***** Exercise inputs

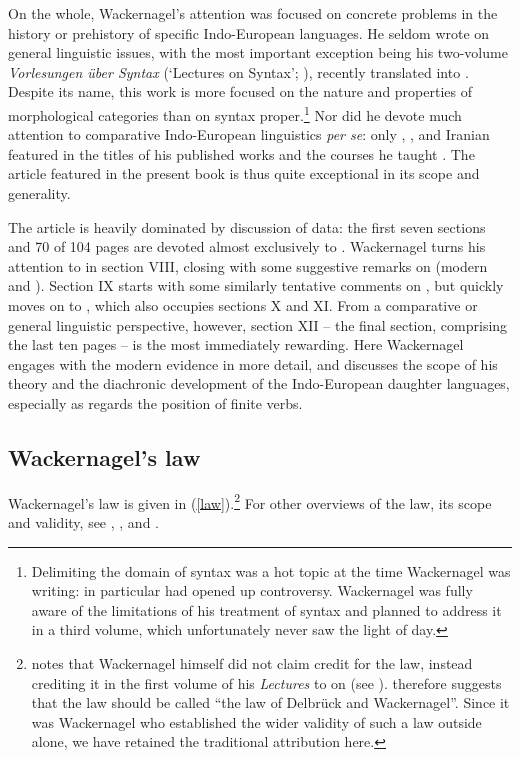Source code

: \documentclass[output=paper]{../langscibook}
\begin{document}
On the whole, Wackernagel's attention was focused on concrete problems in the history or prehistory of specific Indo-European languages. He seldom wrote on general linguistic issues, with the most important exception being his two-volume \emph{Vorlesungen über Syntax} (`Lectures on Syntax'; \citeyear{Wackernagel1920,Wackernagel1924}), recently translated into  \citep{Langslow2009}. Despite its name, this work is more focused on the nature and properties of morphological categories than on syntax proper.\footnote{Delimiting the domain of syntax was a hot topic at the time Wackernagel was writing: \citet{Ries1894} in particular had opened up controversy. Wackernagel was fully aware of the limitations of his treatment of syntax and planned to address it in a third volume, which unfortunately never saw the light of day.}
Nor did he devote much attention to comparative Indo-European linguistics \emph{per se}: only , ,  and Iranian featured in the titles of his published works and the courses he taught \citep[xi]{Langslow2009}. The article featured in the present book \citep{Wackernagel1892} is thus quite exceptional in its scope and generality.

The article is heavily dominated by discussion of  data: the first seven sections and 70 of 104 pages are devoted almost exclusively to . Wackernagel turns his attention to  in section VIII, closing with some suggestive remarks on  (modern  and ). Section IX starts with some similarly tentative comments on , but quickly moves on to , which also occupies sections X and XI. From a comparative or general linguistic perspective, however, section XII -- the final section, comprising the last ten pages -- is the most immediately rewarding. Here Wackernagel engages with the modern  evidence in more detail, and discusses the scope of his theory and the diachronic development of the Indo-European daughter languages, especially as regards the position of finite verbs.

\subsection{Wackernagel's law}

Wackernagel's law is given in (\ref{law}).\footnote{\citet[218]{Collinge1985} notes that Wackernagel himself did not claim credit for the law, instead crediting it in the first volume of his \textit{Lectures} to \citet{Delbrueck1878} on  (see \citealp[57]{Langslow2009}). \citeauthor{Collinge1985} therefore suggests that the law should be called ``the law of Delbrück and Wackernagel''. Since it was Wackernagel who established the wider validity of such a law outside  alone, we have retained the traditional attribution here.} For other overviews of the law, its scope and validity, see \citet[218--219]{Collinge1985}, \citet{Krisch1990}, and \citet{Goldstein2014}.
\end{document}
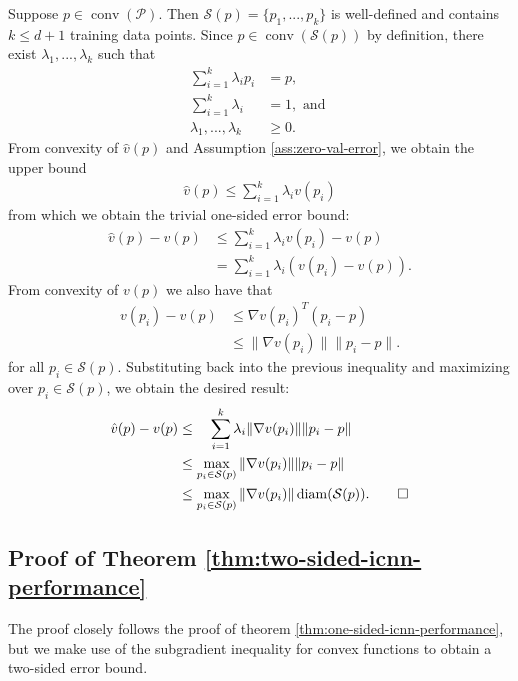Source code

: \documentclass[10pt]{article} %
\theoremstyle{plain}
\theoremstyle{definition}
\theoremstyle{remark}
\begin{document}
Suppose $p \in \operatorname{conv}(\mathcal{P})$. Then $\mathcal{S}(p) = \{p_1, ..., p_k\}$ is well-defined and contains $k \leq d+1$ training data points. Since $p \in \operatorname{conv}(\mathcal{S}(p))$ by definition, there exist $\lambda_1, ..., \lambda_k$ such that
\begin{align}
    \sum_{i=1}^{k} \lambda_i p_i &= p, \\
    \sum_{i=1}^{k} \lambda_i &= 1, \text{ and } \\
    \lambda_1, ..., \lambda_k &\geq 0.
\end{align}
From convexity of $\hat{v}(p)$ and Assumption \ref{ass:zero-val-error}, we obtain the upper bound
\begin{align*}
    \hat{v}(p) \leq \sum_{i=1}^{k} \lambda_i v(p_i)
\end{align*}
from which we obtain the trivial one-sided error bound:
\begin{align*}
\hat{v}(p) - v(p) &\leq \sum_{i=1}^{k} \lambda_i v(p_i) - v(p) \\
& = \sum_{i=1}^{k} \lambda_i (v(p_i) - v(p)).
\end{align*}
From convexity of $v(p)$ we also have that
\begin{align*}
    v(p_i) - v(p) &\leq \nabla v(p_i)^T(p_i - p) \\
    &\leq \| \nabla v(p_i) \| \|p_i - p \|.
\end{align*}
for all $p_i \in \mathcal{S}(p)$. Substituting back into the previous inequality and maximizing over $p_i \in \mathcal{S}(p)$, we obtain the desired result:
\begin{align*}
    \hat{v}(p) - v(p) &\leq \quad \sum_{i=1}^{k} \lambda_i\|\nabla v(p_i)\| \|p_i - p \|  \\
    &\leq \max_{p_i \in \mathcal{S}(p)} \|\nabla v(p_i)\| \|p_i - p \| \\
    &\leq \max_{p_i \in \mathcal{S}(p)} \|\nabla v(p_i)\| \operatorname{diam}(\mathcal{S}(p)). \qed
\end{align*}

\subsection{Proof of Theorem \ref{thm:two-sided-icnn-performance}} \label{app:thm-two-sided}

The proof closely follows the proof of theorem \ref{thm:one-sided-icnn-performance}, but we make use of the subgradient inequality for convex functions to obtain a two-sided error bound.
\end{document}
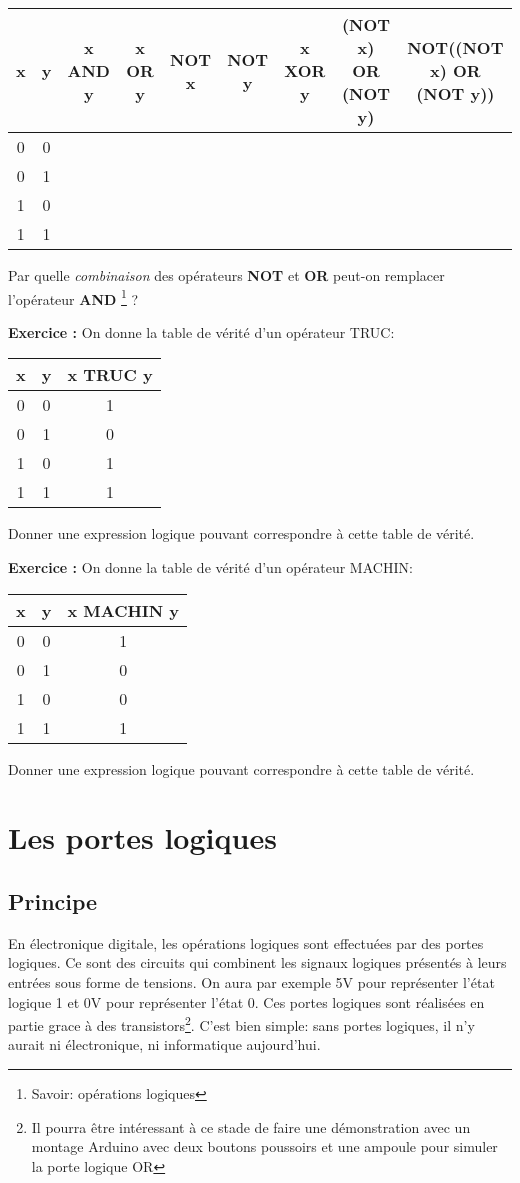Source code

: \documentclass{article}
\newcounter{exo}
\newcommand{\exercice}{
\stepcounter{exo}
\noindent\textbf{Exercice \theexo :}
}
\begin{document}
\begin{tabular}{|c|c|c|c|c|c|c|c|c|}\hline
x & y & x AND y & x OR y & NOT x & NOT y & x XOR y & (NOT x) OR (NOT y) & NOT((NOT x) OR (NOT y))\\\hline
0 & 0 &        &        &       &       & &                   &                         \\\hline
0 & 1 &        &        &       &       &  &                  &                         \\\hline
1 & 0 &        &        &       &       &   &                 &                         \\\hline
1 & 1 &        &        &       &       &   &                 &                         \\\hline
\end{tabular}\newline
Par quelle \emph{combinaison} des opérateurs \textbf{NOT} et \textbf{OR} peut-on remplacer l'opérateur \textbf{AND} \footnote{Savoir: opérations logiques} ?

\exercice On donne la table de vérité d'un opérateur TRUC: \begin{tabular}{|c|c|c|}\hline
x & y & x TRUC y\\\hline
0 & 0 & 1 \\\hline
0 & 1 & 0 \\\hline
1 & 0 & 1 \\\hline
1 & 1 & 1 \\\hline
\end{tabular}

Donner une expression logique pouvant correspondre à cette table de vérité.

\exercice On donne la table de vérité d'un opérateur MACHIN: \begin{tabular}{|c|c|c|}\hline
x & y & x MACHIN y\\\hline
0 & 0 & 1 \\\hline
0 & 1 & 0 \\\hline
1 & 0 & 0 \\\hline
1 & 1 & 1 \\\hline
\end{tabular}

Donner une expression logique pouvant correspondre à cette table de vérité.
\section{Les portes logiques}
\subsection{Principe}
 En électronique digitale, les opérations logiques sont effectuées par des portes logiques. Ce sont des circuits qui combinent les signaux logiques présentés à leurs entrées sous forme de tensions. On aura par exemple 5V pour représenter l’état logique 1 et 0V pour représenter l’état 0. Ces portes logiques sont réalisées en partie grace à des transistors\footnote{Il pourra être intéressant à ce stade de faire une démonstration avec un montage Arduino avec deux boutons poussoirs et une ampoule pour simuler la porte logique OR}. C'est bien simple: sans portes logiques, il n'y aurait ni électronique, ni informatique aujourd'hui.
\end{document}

**********

Wherever the string "nabla" appears in a line above, copy that line.

    v(p_i) - v(p) &\leq \nabla v(p_i)^T(p_i - p) \\
    &\leq \| \nabla v(p_i) \| \|p_i - p \|.
    \hat{v}(p) - v(p) &\leq \quad \sum_{i=1}^{k} \lambda_i\|\nabla v(p_i)\| \|p_i - p \|  \\
    &\leq \max_{p_i \in \mathcal{S}(p)} \|\nabla v(p_i)\| \|p_i - p \| \\
    &\leq \max_{p_i \in \mathcal{S}(p)} \|\nabla v(p_i)\| \operatorname{diam}(\mathcal{S}(p)). \qed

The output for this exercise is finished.